(SOURCE MATERIAL):
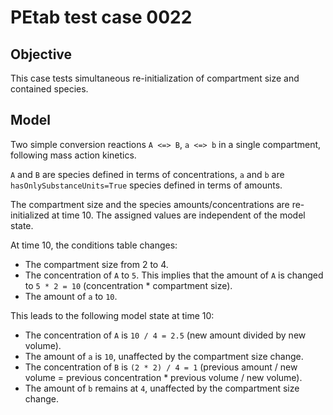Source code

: # PEtab test case 0022

## Objective

This case tests simultaneous re-initialization of compartment size and
contained species.

## Model

Two simple conversion reactions `A <=> B`, `a <=> b` in a single compartment,
following mass action kinetics.

`A` and `B` are species defined in terms of concentrations, `a` and `b` are
`hasOnlySubstanceUnits=True` species defined in terms of amounts.

The compartment size and the species amounts/concentrations are re-initialized
at time 10. The assigned values are independent of the model state.

At time 10, the conditions table changes:
* The compartment size from 2 to 4.
* The concentration of `A` to `5`. This implies that the amount of
  `A` is changed to `5 * 2 = 10` (concentration * compartment size).
* The amount of `a` to `10`.

This leads to the following model state at time 10:
* The concentration of `A` is `10 / 4 = 2.5`
  (new amount divided by new volume).
* The amount of `a` is `10`, unaffected by the compartment size change.
* The concentration of `B` is `(2 * 2) / 4 = 1`
  (previous amount / new volume
  = previous concentration * previous volume / new volume).
* The amount of `b` remains at `4`, unaffected by the compartment size change.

(EXERCISE AIM):
Filter the listing for the word "size" and copy every line that holds it.

(PROBLEM SOLUTION):
This case tests simultaneous re-initialization of compartment size and
The compartment size and the species amounts/concentrations are re-initialized
* The compartment size from 2 to 4.
  `A` is changed to `5 * 2 = 10` (concentration * compartment size).
* The amount of `a` is `10`, unaffected by the compartment size change.
* The amount of `b` remains at `4`, unaffected by the compartment size change.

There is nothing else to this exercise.